**Your instructions**: Without leaving anything out, print every line of the data.

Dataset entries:
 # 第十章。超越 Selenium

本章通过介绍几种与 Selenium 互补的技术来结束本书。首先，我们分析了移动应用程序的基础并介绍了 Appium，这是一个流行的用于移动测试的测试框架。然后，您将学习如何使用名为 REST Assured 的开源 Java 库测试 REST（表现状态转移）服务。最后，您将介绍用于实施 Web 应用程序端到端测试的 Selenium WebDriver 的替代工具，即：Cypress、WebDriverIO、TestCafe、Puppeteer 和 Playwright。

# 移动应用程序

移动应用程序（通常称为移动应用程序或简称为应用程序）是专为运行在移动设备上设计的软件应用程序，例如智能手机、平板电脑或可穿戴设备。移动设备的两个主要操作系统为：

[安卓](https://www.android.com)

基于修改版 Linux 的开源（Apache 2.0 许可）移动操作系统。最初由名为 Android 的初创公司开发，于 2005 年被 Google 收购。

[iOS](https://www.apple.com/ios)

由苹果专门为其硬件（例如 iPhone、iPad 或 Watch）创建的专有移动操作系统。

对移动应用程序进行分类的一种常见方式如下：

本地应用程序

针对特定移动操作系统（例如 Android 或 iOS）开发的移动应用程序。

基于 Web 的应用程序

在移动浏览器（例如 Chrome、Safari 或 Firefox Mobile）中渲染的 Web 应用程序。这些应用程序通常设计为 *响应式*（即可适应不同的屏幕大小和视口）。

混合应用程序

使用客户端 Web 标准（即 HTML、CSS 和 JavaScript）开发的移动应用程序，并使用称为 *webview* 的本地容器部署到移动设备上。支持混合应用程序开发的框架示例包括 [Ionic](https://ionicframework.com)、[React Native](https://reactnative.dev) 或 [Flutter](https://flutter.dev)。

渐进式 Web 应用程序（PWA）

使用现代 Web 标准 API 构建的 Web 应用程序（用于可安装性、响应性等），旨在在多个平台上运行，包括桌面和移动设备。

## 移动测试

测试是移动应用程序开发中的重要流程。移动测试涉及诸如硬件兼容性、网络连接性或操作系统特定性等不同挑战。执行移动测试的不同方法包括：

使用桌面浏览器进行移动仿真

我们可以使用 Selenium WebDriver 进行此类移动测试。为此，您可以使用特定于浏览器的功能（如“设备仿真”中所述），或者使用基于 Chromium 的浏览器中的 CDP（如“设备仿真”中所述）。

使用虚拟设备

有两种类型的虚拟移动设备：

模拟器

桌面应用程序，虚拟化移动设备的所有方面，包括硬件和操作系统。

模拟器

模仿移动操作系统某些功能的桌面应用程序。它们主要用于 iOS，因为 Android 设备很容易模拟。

**Response below**:
 # 第十章。超越 Selenium

本章通过介绍几种与 Selenium 互补的技术来结束本书。首先，我们分析了移动应用程序的基础并介绍了 Appium，这是一个流行的用于移动测试的测试框架。然后，您将学习如何使用名为 REST Assured 的开源 Java 库测试 REST（表现状态转移）服务。最后，您将介绍用于实施 Web 应用程序端到端测试的 Selenium WebDriver 的替代工具，即：Cypress、WebDriverIO、TestCafe、Puppeteer 和 Playwright。

# 移动应用程序

移动应用程序（通常称为移动应用程序或简称为应用程序）是专为运行在移动设备上设计的软件应用程序，例如智能手机、平板电脑或可穿戴设备。移动设备的两个主要操作系统为：

[安卓](https://www.android.com)

基于修改版 Linux 的开源（Apache 2.0 许可）移动操作系统。最初由名为 Android 的初创公司开发，于 2005 年被 Google 收购。

[iOS](https://www.apple.com/ios)

由苹果专门为其硬件（例如 iPhone、iPad 或 Watch）创建的专有移动操作系统。

对移动应用程序进行分类的一种常见方式如下：

本地应用程序

针对特定移动操作系统（例如 Android 或 iOS）开发的移动应用程序。

基于 Web 的应用程序

在移动浏览器（例如 Chrome、Safari 或 Firefox Mobile）中渲染的 Web 应用程序。这些应用程序通常设计为 *响应式*（即可适应不同的屏幕大小和视口）。

混合应用程序

使用客户端 Web 标准（即 HTML、CSS 和 JavaScript）开发的移动应用程序，并使用称为 *webview* 的本地容器部署到移动设备上。支持混合应用程序开发的框架示例包括 [Ionic](https://ionicframework.com)、[React Native](https://reactnative.dev) 或 [Flutter](https://flutter.dev)。

渐进式 Web 应用程序（PWA）

使用现代 Web 标准 API 构建的 Web 应用程序（用于可安装性、响应性等），旨在在多个平台上运行，包括桌面和移动设备。

## 移动测试

测试是移动应用程序开发中的重要流程。移动测试涉及诸如硬件兼容性、网络连接性或操作系统特定性等不同挑战。执行移动测试的不同方法包括：

使用桌面浏览器进行移动仿真

我们可以使用 Selenium WebDriver 进行此类移动测试。为此，您可以使用特定于浏览器的功能（如“设备仿真”中所述），或者使用基于 Chromium 的浏览器中的 CDP（如“设备仿真”中所述）。

使用虚拟设备

有两种类型的虚拟移动设备：

模拟器

桌面应用程序，虚拟化移动设备的所有方面，包括硬件和操作系统。

模拟器

模仿移动操作系统某些功能的桌面应用程序。它们主要用于 iOS，因为 Android 设备很容易模拟。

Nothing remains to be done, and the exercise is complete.